- **WHAT YOU ARE ASKED TO DO**
Exclude the pictures, then restate every entry below exactly.

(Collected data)
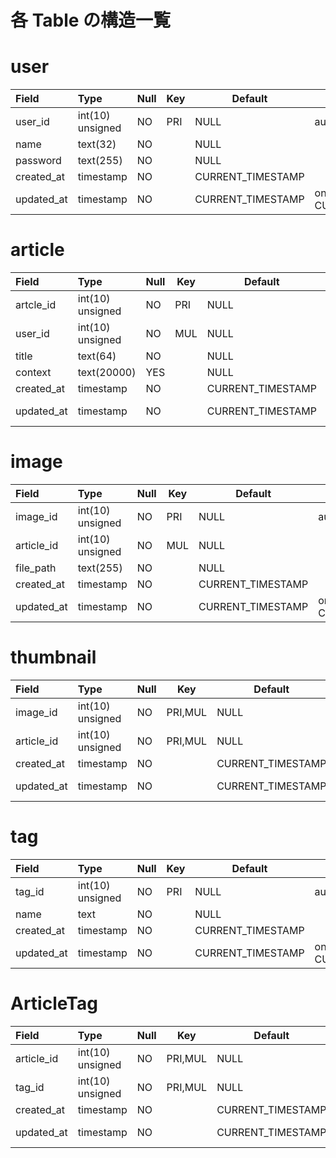 # 各 Table の構造一覧

# user

| Field         | Type             | Null | Key | Default           | Extra                       |
| :------------ | :--------------- | :--- | --- | ----------------- | --------------------------- |
| user_id       | int(10) unsigned | NO   | PRI | NULL              | auto_increment              |
| name          | text(32)         | NO   |     | NULL              |                             |
| password      | text(255)        | NO   |     | NULL              |                             |
| created_at    | timestamp        | NO   |     | CURRENT_TIMESTAMP |                             |
| updated_at    | timestamp        | NO   |     | CURRENT_TIMESTAMP | on update CURRENT_TIMESTAMP |

# article

| Field        | Type             | Null | Key | Default           | Extra                       |
| :----------- | :--------------- | :--- | --- | ----------------- | --------------------------- |
| artcle_id    | int(10) unsigned | NO   | PRI | NULL              | auto_increment              |
| user_id      | int(10) unsigned | NO   | MUL | NULL              |                             |
| title        | text(64)         | NO   |     | NULL              |                             |
| context      | text(20000)      | YES  |     | NULL              |                             |
| created_at   | timestamp        | NO   |     | CURRENT_TIMESTAMP |                             |
| updated_at   | timestamp        | NO   |     | CURRENT_TIMESTAMP | on update CURRENT_TIMESTAMP |

# image

| Field      | Type             | Null | Key | Default           | Extra                       |
| :--------- | :--------------- | :--- | --- | ----------------- | --------------------------- |
| image_id   | int(10) unsigned | NO   | PRI | NULL              | auto_increment              |
| article_id | int(10) unsigned | NO   | MUL | NULL              |                             |
| file_path  | text(255)        | NO   |     | NULL              |                             |
| created_at | timestamp        | NO   |     | CURRENT_TIMESTAMP |                             |
| updated_at | timestamp        | NO   |     | CURRENT_TIMESTAMP | on update CURRENT_TIMESTAMP |

# thumbnail

| Field      | Type             | Null | Key     | Default           | Extra                       |
| :--------- | :--------------- | :--- | ------- | ----------------- | --------------------------- |
| image_id   | int(10) unsigned | NO   | PRI,MUL | NULL              | auto_increment              |
| article_id | int(10) unsigned | NO   | PRI,MUL | NULL              | auto_increment              |
| created_at | timestamp        | NO   |         | CURRENT_TIMESTAMP |                             |
| updated_at | timestamp        | NO   |         | CURRENT_TIMESTAMP | on update CURRENT_TIMESTAMP |


# tag

| Field      | Type             | Null | Key | Default           | Extra                       |
| :--------- | :--------------- | :--- | --- | ----------------- | --------------------------- |
| tag_id     | int(10) unsigned | NO   | PRI | NULL              | auto_increment              |
| name       | text             | NO   |     | NULL              |                             |
| created_at | timestamp        | NO   |     | CURRENT_TIMESTAMP |                             |
| updated_at | timestamp        | NO   |     | CURRENT_TIMESTAMP | on update CURRENT_TIMESTAMP |

# ArticleTag

| Field      | Type             | Null | Key     | Default           | Extra                       |
| :--------- | :--------------- | :--- | ------- | ----------------- | --------------------------- |
| article_id | int(10) unsigned | NO   | PRI,MUL | NULL              |                             |
| tag_id     | int(10) unsigned | NO   | PRI,MUL | NULL              |                             |
| created_at | timestamp        | NO   |         | CURRENT_TIMESTAMP |                             |
| updated_at | timestamp        | NO   |         | CURRENT_TIMESTAMP | on update CURRENT_TIMESTAMP |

- **TASK RESULT**
 # 各 Table の構造一覧

# user

| Field         | Type             | Null | Key | Default           | Extra                       |
| :------------ | :--------------- | :--- | --- | ----------------- | --------------------------- |
| user_id       | int(10) unsigned | NO   | PRI | NULL              | auto_increment              |
| name          | text(32)         | NO   |     | NULL              |                             |
| password      | text(255)        | NO   |     | NULL              |                             |
| created_at    | timestamp        | NO   |     | CURRENT_TIMESTAMP |                             |
| updated_at    | timestamp        | NO   |     | CURRENT_TIMESTAMP | on update CURRENT_TIMESTAMP |

# article

| Field        | Type             | Null | Key | Default           | Extra                       |
| :----------- | :--------------- | :--- | --- | ----------------- | --------------------------- |
| artcle_id    | int(10) unsigned | NO   | PRI | NULL              | auto_increment              |
| user_id      | int(10) unsigned | NO   | MUL | NULL              |                             |
| title        | text(64)         | NO   |     | NULL              |                             |
| context      | text(20000)      | YES  |     | NULL              |                             |
| created_at   | timestamp        | NO   |     | CURRENT_TIMESTAMP |                             |
| updated_at   | timestamp        | NO   |     | CURRENT_TIMESTAMP | on update CURRENT_TIMESTAMP |

# image

| Field      | Type             | Null | Key | Default           | Extra                       |
| :--------- | :--------------- | :--- | --- | ----------------- | --------------------------- |
| image_id   | int(10) unsigned | NO   | PRI | NULL              | auto_increment              |
| article_id | int(10) unsigned | NO   | MUL | NULL              |                             |
| file_path  | text(255)        | NO   |     | NULL              |                             |
| created_at | timestamp        | NO   |     | CURRENT_TIMESTAMP |                             |
| updated_at | timestamp        | NO   |     | CURRENT_TIMESTAMP | on update CURRENT_TIMESTAMP |

# thumbnail

| Field      | Type             | Null | Key     | Default           | Extra                       |
| :--------- | :--------------- | :--- | ------- | ----------------- | --------------------------- |
| image_id   | int(10) unsigned | NO   | PRI,MUL | NULL              | auto_increment              |
| article_id | int(10) unsigned | NO   | PRI,MUL | NULL              | auto_increment              |
| created_at | timestamp        | NO   |         | CURRENT_TIMESTAMP |                             |
| updated_at | timestamp        | NO   |         | CURRENT_TIMESTAMP | on update CURRENT_TIMESTAMP |


# tag

| Field      | Type             | Null | Key | Default           | Extra                       |
| :--------- | :--------------- | :--- | --- | ----------------- | --------------------------- |
| tag_id     | int(10) unsigned | NO   | PRI | NULL              | auto_increment              |
| name       | text             | NO   |     | NULL              |                             |
| created_at | timestamp        | NO   |     | CURRENT_TIMESTAMP |                             |
| updated_at | timestamp        | NO   |     | CURRENT_TIMESTAMP | on update CURRENT_TIMESTAMP |

# ArticleTag

| Field      | Type             | Null | Key     | Default           | Extra                       |
| :--------- | :--------------- | :--- | ------- | ----------------- | --------------------------- |
| article_id | int(10) unsigned | NO   | PRI,MUL | NULL              |                             |
| tag_id     | int(10) unsigned | NO   | PRI,MUL | NULL              |                             |
| created_at | timestamp        | NO   |         | CURRENT_TIMESTAMP |                             |
| updated_at | timestamp        | NO   |         | CURRENT_TIMESTAMP | on update CURRENT_TIMESTAMP |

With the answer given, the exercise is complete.